TRY IT: Copy every record exactly, leaving the pictures out.

Collected data:
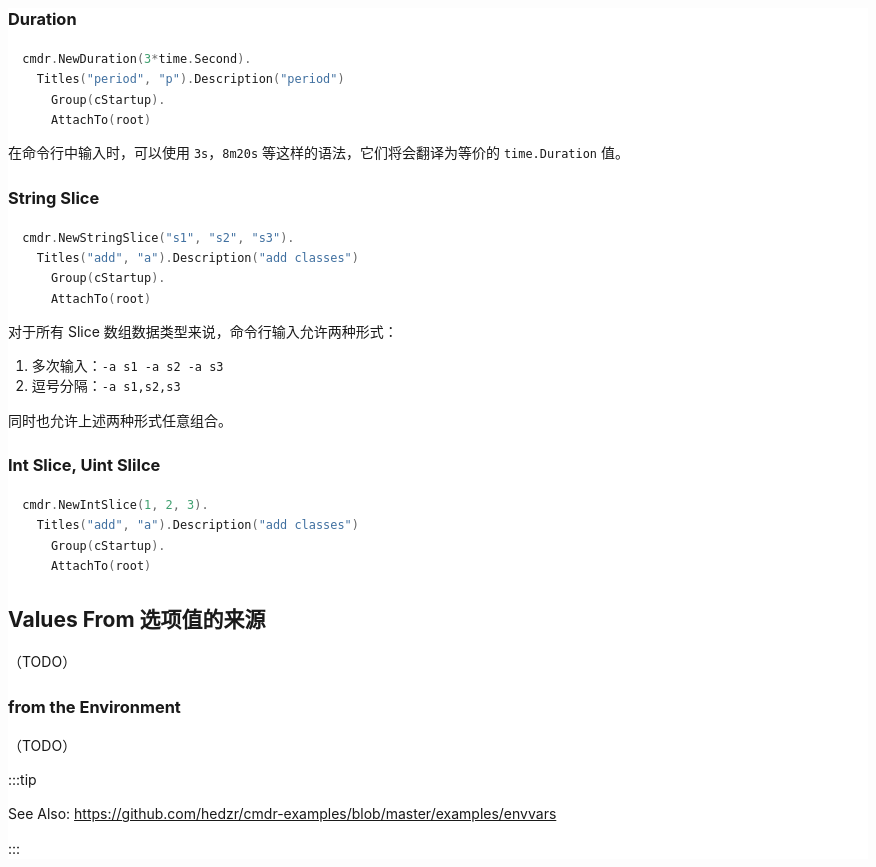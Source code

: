 

### Duration

```go
  cmdr.NewDuration(3*time.Second).
    Titles("period", "p").Description("period")
	  Group(cStartup).
	  AttachTo(root)
```

在命令行中输入时，可以使用 `3s`，`8m20s` 等这样的语法，它们将会翻译为等价的 `time.Duration` 值。



### String Slice

```go
  cmdr.NewStringSlice("s1", "s2", "s3").
    Titles("add", "a").Description("add classes")
	  Group(cStartup).
	  AttachTo(root)
```

对于所有 Slice 数组数据类型来说，命令行输入允许两种形式：

1. 多次输入：`-a s1 -a s2 -a s3`
2. 逗号分隔：`-a s1,s2,s3`

同时也允许上述两种形式任意组合。



### Int Slice, Uint Slilce

```go
  cmdr.NewIntSlice(1, 2, 3).
    Titles("add", "a").Description("add classes")
	  Group(cStartup).
	  AttachTo(root)
```



## Values From 选项值的来源

（TODO）



### from the Environment

（TODO）

:::tip 

See Also: <https://github.com/hedzr/cmdr-examples/blob/master/examples/envvars>

:::


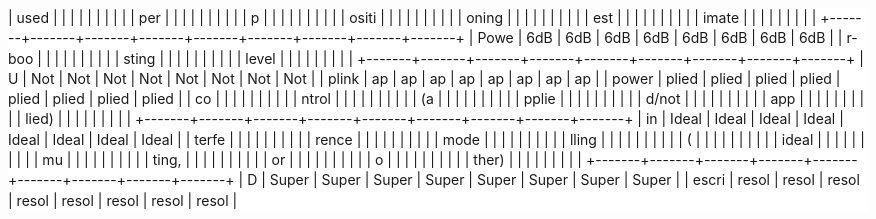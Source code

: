 | used  |       |       |       |       |       |       |       |       |
| per   |       |       |       |       |       |       |       |       |
| p     |       |       |       |       |       |       |       |       |
| ositi |       |       |       |       |       |       |       |       |
| oning |       |       |       |       |       |       |       |       |
| est   |       |       |       |       |       |       |       |       |
| imate |       |       |       |       |       |       |       |       |
+-------+-------+-------+-------+-------+-------+-------+-------+-------+
| Powe  | 6dB   | 6dB   | 6dB   | 6dB   | 6dB   | 6dB   | 6dB   | 6dB   |
| r-boo |       |       |       |       |       |       |       |       |
| sting |       |       |       |       |       |       |       |       |
| level |       |       |       |       |       |       |       |       |
+-------+-------+-------+-------+-------+-------+-------+-------+-------+
| U     | Not   | Not   | Not   | Not   | Not   | Not   | Not   | Not   |
| plink | ap    | ap    | ap    | ap    | ap    | ap    | ap    | ap    |
| power | plied | plied | plied | plied | plied | plied | plied | plied |
| co    |       |       |       |       |       |       |       |       |
| ntrol |       |       |       |       |       |       |       |       |
| (a    |       |       |       |       |       |       |       |       |
| pplie |       |       |       |       |       |       |       |       |
| d/not |       |       |       |       |       |       |       |       |
| app   |       |       |       |       |       |       |       |       |
| lied) |       |       |       |       |       |       |       |       |
+-------+-------+-------+-------+-------+-------+-------+-------+-------+
| in    | Ideal | Ideal | Ideal | Ideal | Ideal | Ideal | Ideal | Ideal |
| terfe |       |       |       |       |       |       |       |       |
| rence |       |       |       |       |       |       |       |       |
| mode  |       |       |       |       |       |       |       |       |
| lling |       |       |       |       |       |       |       |       |
| (     |       |       |       |       |       |       |       |       |
| ideal |       |       |       |       |       |       |       |       |
| mu    |       |       |       |       |       |       |       |       |
| ting, |       |       |       |       |       |       |       |       |
| or    |       |       |       |       |       |       |       |       |
| o     |       |       |       |       |       |       |       |       |
| ther) |       |       |       |       |       |       |       |       |
+-------+-------+-------+-------+-------+-------+-------+-------+-------+
| D     | Super | Super | Super | Super | Super | Super | Super | Super |
| escri | resol | resol | resol | resol | resol | resol | resol | resol |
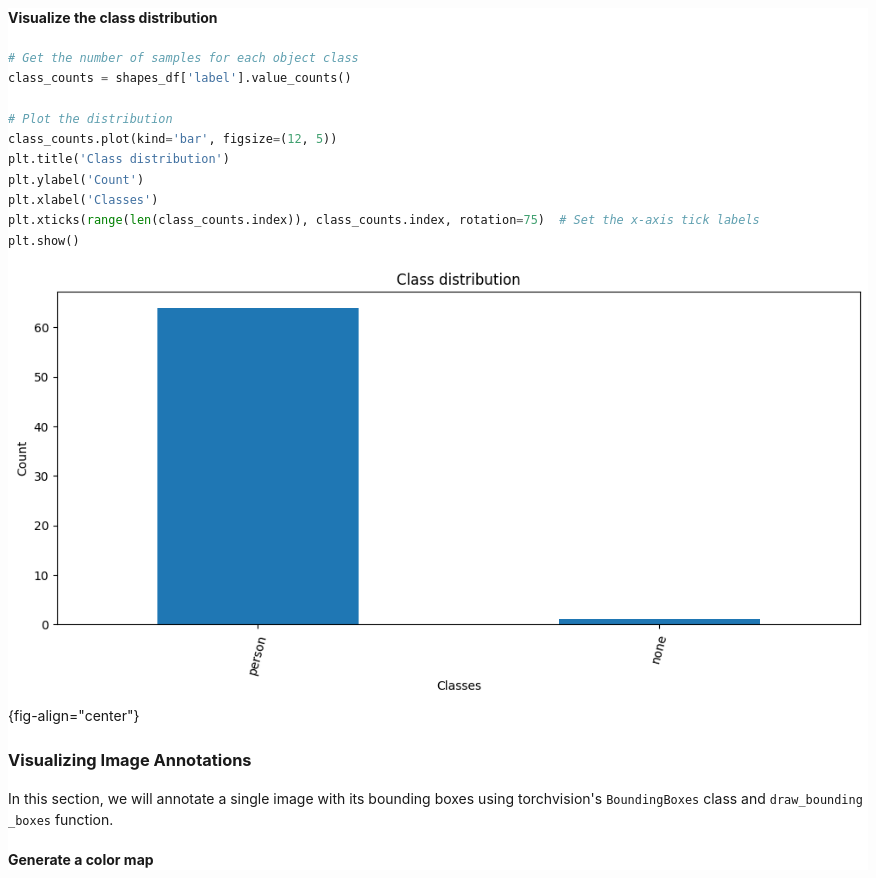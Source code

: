   </tbody>
</table>
</div>




#### Visualize the class distribution

```python
# Get the number of samples for each object class
class_counts = shapes_df['label'].value_counts()

# Plot the distribution
class_counts.plot(kind='bar', figsize=(12, 5))
plt.title('Class distribution')
plt.ylabel('Count')
plt.xlabel('Classes')
plt.xticks(range(len(class_counts.index)), class_counts.index, rotation=75)  # Set the x-axis tick labels
plt.show()
```

![](./images/output_24_0.png){fig-align="center"}



### Visualizing Image Annotations

In this section, we will annotate a single image with its bounding boxes using torchvision's `BoundingBoxes` class and `draw_bounding_boxes` function.

#### Generate a color map
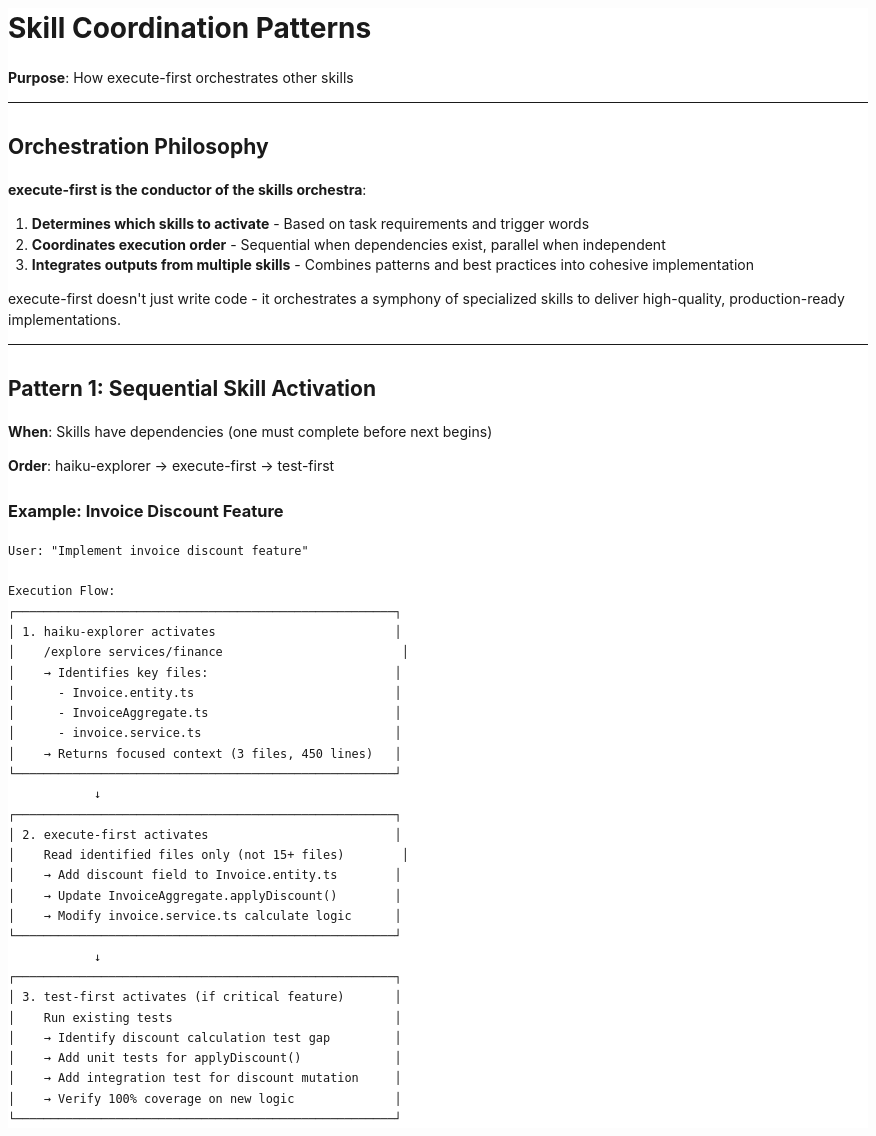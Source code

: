 # Skill Coordination Patterns

**Purpose**: How execute-first orchestrates other skills

---

## Orchestration Philosophy

**execute-first is the conductor of the skills orchestra**:

1. **Determines which skills to activate** - Based on task requirements and trigger words
2. **Coordinates execution order** - Sequential when dependencies exist, parallel when independent
3. **Integrates outputs from multiple skills** - Combines patterns and best practices into cohesive implementation

execute-first doesn't just write code - it orchestrates a symphony of specialized skills to deliver high-quality, production-ready implementations.

---

## Pattern 1: Sequential Skill Activation

**When**: Skills have dependencies (one must complete before next begins)

**Order**: haiku-explorer → execute-first → test-first

### Example: Invoice Discount Feature

```
User: "Implement invoice discount feature"

Execution Flow:
┌─────────────────────────────────────────────────────┐
│ 1. haiku-explorer activates                         │
│    /explore services/finance                         │
│    → Identifies key files:                          │
│      - Invoice.entity.ts                            │
│      - InvoiceAggregate.ts                          │
│      - invoice.service.ts                           │
│    → Returns focused context (3 files, 450 lines)   │
└─────────────────────────────────────────────────────┘
            ↓
┌─────────────────────────────────────────────────────┐
│ 2. execute-first activates                          │
│    Read identified files only (not 15+ files)        │
│    → Add discount field to Invoice.entity.ts        │
│    → Update InvoiceAggregate.applyDiscount()        │
│    → Modify invoice.service.ts calculate logic      │
└─────────────────────────────────────────────────────┘
            ↓
┌─────────────────────────────────────────────────────┐
│ 3. test-first activates (if critical feature)       │
│    Run existing tests                               │
│    → Identify discount calculation test gap         │
│    → Add unit tests for applyDiscount()             │
│    → Add integration test for discount mutation     │
│    → Verify 100% coverage on new logic              │
└─────────────────────────────────────────────────────┘
```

TASK SOLUTION:
Source code

: 

### Duration

```go
  cmdr.NewDuration(3*time.Second).
    Titles("period", "p").Description("period")
	  Group(cStartup).
	  AttachTo(root)
```

在命令行中输入时，可以使用 `3s`，`8m20s` 等这样的语法，它们将会翻译为等价的 `time.Duration` 值。



### String Slice

```go
  cmdr.NewStringSlice("s1", "s2", "s3").
    Titles("add", "a").Description("add classes")
	  Group(cStartup).
	  AttachTo(root)
```

对于所有 Slice 数组数据类型来说，命令行输入允许两种形式：

1. 多次输入：`-a s1 -a s2 -a s3`
2. 逗号分隔：`-a s1,s2,s3`

同时也允许上述两种形式任意组合。



### Int Slice, Uint Slilce

```go
  cmdr.NewIntSlice(1, 2, 3).
    Titles("add", "a").Description("add classes")
	  Group(cStartup).
	  AttachTo(root)
```



## Values From 选项值的来源

（TODO）



### from the Environment

（TODO）

:::tip 

See Also: <https://github.com/hedzr/cmdr-examples/blob/master/examples/envvars>

:::


Source code

: | used  |       |       |       |       |       |       |       |       |
| per   |       |       |       |       |       |       |       |       |
| p     |       |       |       |       |       |       |       |       |
| ositi |       |       |       |       |       |       |       |       |
| oning |       |       |       |       |       |       |       |       |
| est   |       |       |       |       |       |       |       |       |
| imate |       |       |       |       |       |       |       |       |
+-------+-------+-------+-------+-------+-------+-------+-------+-------+
| Powe  | 6dB   | 6dB   | 6dB   | 6dB   | 6dB   | 6dB   | 6dB   | 6dB   |
| r-boo |       |       |       |       |       |       |       |       |
| sting |       |       |       |       |       |       |       |       |
| level |       |       |       |       |       |       |       |       |
+-------+-------+-------+-------+-------+-------+-------+-------+-------+
| U     | Not   | Not   | Not   | Not   | Not   | Not   | Not   | Not   |
| plink | ap    | ap    | ap    | ap    | ap    | ap    | ap    | ap    |
| power | plied | plied | plied | plied | plied | plied | plied | plied |
| co    |       |       |       |       |       |       |       |       |
| ntrol |       |       |       |       |       |       |       |       |
| (a    |       |       |       |       |       |       |       |       |
| pplie |       |       |       |       |       |       |       |       |
| d/not |       |       |       |       |       |       |       |       |
| app   |       |       |       |       |       |       |       |       |
| lied) |       |       |       |       |       |       |       |       |
+-------+-------+-------+-------+-------+-------+-------+-------+-------+
| in    | Ideal | Ideal | Ideal | Ideal | Ideal | Ideal | Ideal | Ideal |
| terfe |       |       |       |       |       |       |       |       |
| rence |       |       |       |       |       |       |       |       |
| mode  |       |       |       |       |       |       |       |       |
| lling |       |       |       |       |       |       |       |       |
| (     |       |       |       |       |       |       |       |       |
| ideal |       |       |       |       |       |       |       |       |
| mu    |       |       |       |       |       |       |       |       |
| ting, |       |       |       |       |       |       |       |       |
| or    |       |       |       |       |       |       |       |       |
| o     |       |       |       |       |       |       |       |       |
| ther) |       |       |       |       |       |       |       |       |
+-------+-------+-------+-------+-------+-------+-------+-------+-------+
| D     | Super | Super | Super | Super | Super | Super | Super | Super |
| escri | resol | resol | resol | resol | resol | resol | resol | resol |
Source code

:   </tbody>
</table>
</div>




#### Visualize the class distribution

```python
# Get the number of samples for each object class
class_counts = shapes_df['label'].value_counts()

# Plot the distribution
class_counts.plot(kind='bar', figsize=(12, 5))
plt.title('Class distribution')
plt.ylabel('Count')
plt.xlabel('Classes')
plt.xticks(range(len(class_counts.index)), class_counts.index, rotation=75)  # Set the x-axis tick labels
plt.show()
```

![](./images/output_24_0.png){fig-align="center"}



### Visualizing Image Annotations

In this section, we will annotate a single image with its bounding boxes using torchvision's `BoundingBoxes` class and `draw_bounding_boxes` function.

#### Generate a color map
Source code

: # Skill Coordination Patterns

**Purpose**: How execute-first orchestrates other skills

---

## Orchestration Philosophy

**execute-first is the conductor of the skills orchestra**:

1. **Determines which skills to activate** - Based on task requirements and trigger words
2. **Coordinates execution order** - Sequential when dependencies exist, parallel when independent
3. **Integrates outputs from multiple skills** - Combines patterns and best practices into cohesive implementation

execute-first doesn't just write code - it orchestrates a symphony of specialized skills to deliver high-quality, production-ready implementations.

---

## Pattern 1: Sequential Skill Activation

**When**: Skills have dependencies (one must complete before next begins)

**Order**: haiku-explorer → execute-first → test-first

### Example: Invoice Discount Feature

```
User: "Implement invoice discount feature"

Execution Flow:
┌─────────────────────────────────────────────────────┐
│ 1. haiku-explorer activates                         │
│    /explore services/finance                         │
│    → Identifies key files:                          │
│      - Invoice.entity.ts                            │
│      - InvoiceAggregate.ts                          │
│      - invoice.service.ts                           │
│    → Returns focused context (3 files, 450 lines)   │
└─────────────────────────────────────────────────────┘
            ↓
┌─────────────────────────────────────────────────────┐
│ 2. execute-first activates                          │
│    Read identified files only (not 15+ files)        │
│    → Add discount field to Invoice.entity.ts        │
│    → Update InvoiceAggregate.applyDiscount()        │
│    → Modify invoice.service.ts calculate logic      │
└─────────────────────────────────────────────────────┘
            ↓
┌─────────────────────────────────────────────────────┐
│ 3. test-first activates (if critical feature)       │
│    Run existing tests                               │
│    → Identify discount calculation test gap         │
│    → Add unit tests for applyDiscount()             │
│    → Add integration test for discount mutation     │
│    → Verify 100% coverage on new logic              │
└─────────────────────────────────────────────────────┘
```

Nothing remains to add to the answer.